希望ある未来

  6月の市民記者レポートでも紹介されていた「中学生の意見発表」を聞きにハミングホールへ行ってきた。毎年楽しみにしている市内イベントのひとつだ。
 今年のテーマは「地域の繋がりをとおして、助けあい尊重しあえる社会をつくる」。大人が考えても難しいこの課題に、中学生たちはどんな切り口で挑むのか、わくわくしながら会場へ向かった。
 市内5つの中学校の生徒が、第一中学校から順に意見発表を行った。各校の発表内容は、学校や地域で実施している「あいさつ運動」「ボランティア活動」などの取組みの紹介と、活動を通して感じた「喜びや大切さ」。また、「勇気を出して声をかけよう」や「選挙へ関心を持とう」と呼びかける提案型の発表もあり、なかなか興味深い内容だった。
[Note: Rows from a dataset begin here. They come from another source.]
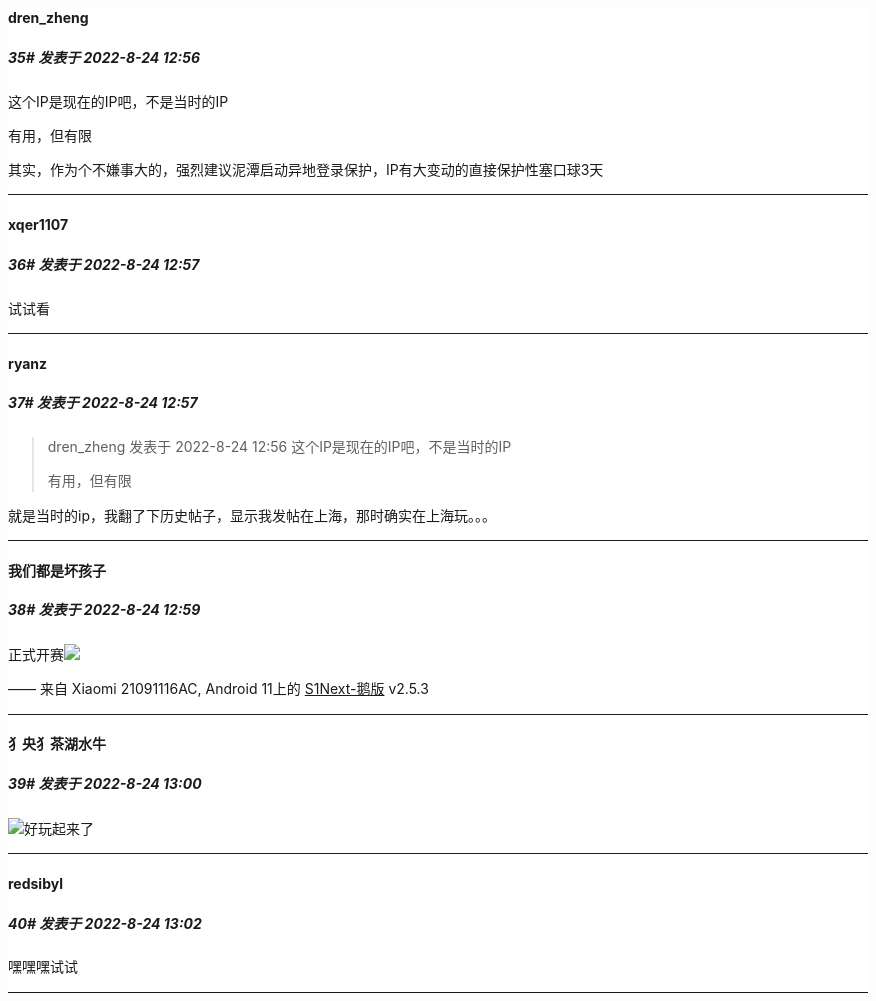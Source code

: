 ####  dren_zheng  
##### 35#       发表于 2022-8-24 12:56

这个IP是现在的IP吧，不是当时的IP

有用，但有限

其实，作为个不嫌事大的，强烈建议泥潭启动异地登录保护，IP有大变动的直接保护性塞口球3天

*****

####  xqer1107  
##### 36#       发表于 2022-8-24 12:57

试试看

*****

####  ryanz  
##### 37#       发表于 2022-8-24 12:57

<blockquote>dren_zheng 发表于 2022-8-24 12:56
这个IP是现在的IP吧，不是当时的IP

有用，但有限

</blockquote>
就是当时的ip，我翻了下历史帖子，显示我发帖在上海，那时确实在上海玩。。。

*****

####  我们都是坏孩子  
##### 38#       发表于 2022-8-24 12:59

正式开赛<img src="https://static.saraba1st.com/image/smiley/face2017/067.png" referrerpolicy="no-referrer">

—— 来自 Xiaomi 21091116AC, Android 11上的 [S1Next-鹅版](https://github.com/ykrank/S1-Next/releases) v2.5.3

*****

####  犭央犭茶湖水牛  
##### 39#       发表于 2022-8-24 13:00

<img src="https://static.saraba1st.com/image/smiley/face2017/067.png" referrerpolicy="no-referrer">好玩起来了

*****

####  redsibyl  
##### 40#       发表于 2022-8-24 13:02

嘿嘿嘿试试

*****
 さらに感心するのがその発表手法だ。パソコンで編集したスライドを効果的に使ってわかりやすく説明するのはもちろん、スライドに生徒会のキャラクターがアニメーションで登場して語り掛け合う制作技術の高さには驚いた。また寸劇を取り入れて会場をクスリと笑わせてくれるのも嬉しい演出。単に意見を発表するだけではなく、聞き手の心に届くよう工夫されたプレゼンテーション力と、大きな会場で堂々と発表する度胸に頭が下がる。頼もしい中学生の活躍を肌で感じて元気をもらった。
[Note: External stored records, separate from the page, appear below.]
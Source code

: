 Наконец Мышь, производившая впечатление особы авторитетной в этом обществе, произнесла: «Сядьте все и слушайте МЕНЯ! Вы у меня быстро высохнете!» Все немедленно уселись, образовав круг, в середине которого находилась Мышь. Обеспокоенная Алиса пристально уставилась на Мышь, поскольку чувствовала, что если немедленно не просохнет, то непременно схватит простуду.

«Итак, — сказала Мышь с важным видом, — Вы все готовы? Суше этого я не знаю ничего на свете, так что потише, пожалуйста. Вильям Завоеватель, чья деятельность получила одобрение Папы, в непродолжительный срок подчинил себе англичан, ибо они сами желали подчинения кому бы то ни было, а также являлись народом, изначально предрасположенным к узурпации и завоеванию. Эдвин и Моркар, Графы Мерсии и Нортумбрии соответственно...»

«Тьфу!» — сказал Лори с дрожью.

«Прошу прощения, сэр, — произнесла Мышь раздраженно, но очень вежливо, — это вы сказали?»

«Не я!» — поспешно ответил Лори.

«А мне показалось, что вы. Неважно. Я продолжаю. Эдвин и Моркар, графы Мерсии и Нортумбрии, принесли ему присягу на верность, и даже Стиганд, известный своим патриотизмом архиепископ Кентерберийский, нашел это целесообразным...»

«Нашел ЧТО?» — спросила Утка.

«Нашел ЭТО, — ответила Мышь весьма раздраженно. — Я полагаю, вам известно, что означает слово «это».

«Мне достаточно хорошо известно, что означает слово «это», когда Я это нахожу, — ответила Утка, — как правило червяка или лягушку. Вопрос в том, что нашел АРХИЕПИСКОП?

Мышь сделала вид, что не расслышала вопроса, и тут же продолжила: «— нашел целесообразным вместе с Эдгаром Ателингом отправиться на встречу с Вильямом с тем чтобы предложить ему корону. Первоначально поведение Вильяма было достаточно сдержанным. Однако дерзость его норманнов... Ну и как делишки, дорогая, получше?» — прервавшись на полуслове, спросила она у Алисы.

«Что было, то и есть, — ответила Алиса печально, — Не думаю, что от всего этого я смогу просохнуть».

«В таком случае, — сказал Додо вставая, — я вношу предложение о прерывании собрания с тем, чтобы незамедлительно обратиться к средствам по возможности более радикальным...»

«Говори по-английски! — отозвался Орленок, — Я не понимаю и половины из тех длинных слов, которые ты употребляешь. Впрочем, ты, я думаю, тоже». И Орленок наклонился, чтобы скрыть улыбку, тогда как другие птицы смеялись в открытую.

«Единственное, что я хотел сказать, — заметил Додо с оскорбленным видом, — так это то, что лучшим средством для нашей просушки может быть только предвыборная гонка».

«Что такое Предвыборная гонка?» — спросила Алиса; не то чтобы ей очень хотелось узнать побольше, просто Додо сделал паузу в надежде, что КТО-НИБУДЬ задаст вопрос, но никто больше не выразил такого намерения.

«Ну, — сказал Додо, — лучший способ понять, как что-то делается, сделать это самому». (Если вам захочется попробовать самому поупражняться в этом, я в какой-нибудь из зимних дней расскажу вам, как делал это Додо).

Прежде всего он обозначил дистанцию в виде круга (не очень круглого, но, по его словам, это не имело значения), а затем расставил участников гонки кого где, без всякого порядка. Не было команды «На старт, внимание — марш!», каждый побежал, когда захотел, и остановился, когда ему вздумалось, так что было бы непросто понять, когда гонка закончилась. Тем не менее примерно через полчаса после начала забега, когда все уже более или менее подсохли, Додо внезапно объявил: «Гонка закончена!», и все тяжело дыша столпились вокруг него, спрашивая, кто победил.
 また、発表とは別に、このイベントの特筆すべき点は、中学生が実行委員となり企画から運営まで主体的に関わっていることだ。大人にお膳立てされた舞台では得られない経験を、身をもって味わうことで、実行委員にも発表者にも価値のある財産になるだろう。
 私たちの街を私たちの手で良くしていこうという志。その意識をもって活動し、その体験を発表することでさらに意識が高まる。そんな中学生が毎年40~50人も誕生している。彼らがやがてこの東大和を、日本を、世界を担っていくのだと思うと、明るい未来が楽しみだ。